Move to the next tree to the right of the current tree. If there is no tree to the right, stop.
Note that you do not have any choice after the initial choice of starting tree: you must perform step 1, then step 2, then back to step 1, then step 2, and so on until you stop.

You have two baskets, and each basket can carry any quantity of fruit, but you want each basket to only carry one type of fruit each.

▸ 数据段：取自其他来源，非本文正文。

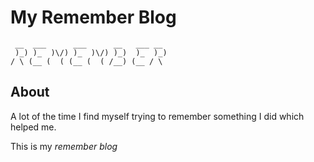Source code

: # My Remember Blog

```
 __  ___      ___      __   ___ __
 )_) )_  )\/) )_  )\/) )_)  )_  )_)
/ \ (__ (  ( (__ (  ( /__) (__ / \ 
```

## About

A lot of the time I find myself trying to remember something I did which
helped me.

This is my *_remember blog_*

What is the total amount of fruit you can collect with this procedure?

Example 1:
Input: [1,2,1]
Output: 3
Explanation: We can collect [1,2,1].

Example 2:
Input: [0,1,2,2]
Output: 3
Explanation: We can collect [1,2,2].
If we started at the first tree, we would only collect [0, 1].

Example 3:
Input: [1,2,3,2,2]
Output: 4
Explanation: We can collect [2,3,2,2].
If we started at the first tree, we would only collect [1, 2].

Example 4:
Input: [3,3,3,1,2,1,1,2,3,3,4]
Output: 5
Explanation: We can collect [1,2,1,1,2].
If we started at the first tree or the eighth tree, we would only collect 4 fruits.
 
Note:
1 <= tree.length <= 40000
0 <= tree[i] < tree.length

此题采用普通的队列便可顺利完成解答。不过我看此题热度很低，估计考察的企业比较少吧。

class Solution:
    def totalFruit(self, tree: list) -> int:
        # my solution: 队列
        basket = []
        type = 0
        count = 0
        max = 0
        for i in range(len(tree)):
            if len(basket) == 0:
                basket.append(tree[i])
                type += 1
                count += 1
                continue

            if tree[i] in basket:
                basket.append(tree[i])
                count += 1
                continue

            if tree[i] not in basket:
                if type == 1:
                    basket.append(tree[i])
                    type += 1
                    count += 1
                else:
                    if max < count:
                        max = count
                    # remove one type of fruits
                    preserveType = basket[len(basket)-1]
                    removeindex = 0
                    j = len(basket)-2
                    while j > -1:
                        if basket[j] == preserveType:
                            j -= 1
                            continue
                        else:
                            removeindex = j
                            break
                    # remove fruits
                    for k in range(removeindex, -1, -1):
                        basket.remove(basket[k])
                        count -= 1
                    #type -= 1
                    # add new type
                    basket.append(tree[i])
                    count += 1
        if max < count:
            max = count

        return max

总结

滑动窗口的规律相对明显：

1. 题目总是让你去求最长/最短的连续字符串/数组（列表）；
2. 题目背景总是围绕着数组、字符串展开。

如果笔记存在一些问题，发现后我会尽快纠正。

*注：本文的所有题目均来源于leetcode

（题外话，前一段时间为了申请视频剪辑实习，连续花了一星期剪辑视频，因此没有持续练习Leetcode。但可惜最后还被刷下来了，连个回音都没有。之后，自己又接二连三投了几个互联网实习简历，但最后都没啥反应……算了，还是先去积累一些自己感兴趣的项目经验吧。目前，为了能在淘宝上抢口罩，我一直在整Python爬虫，Leetcode练习略有疏忽。不过我感觉挺有意思的，虽然直到现在还没抢到，但使程序以最快速度自动化操纵网页、抓取信息似乎能极大程度激发我的动力，整起来压根就停不下来。因此，后续的Leetcode刷题进度可能会慢下来，但考虑到动态规划是墨大AI这门课必须要掌握的内容，专项练习应该不会断掉。）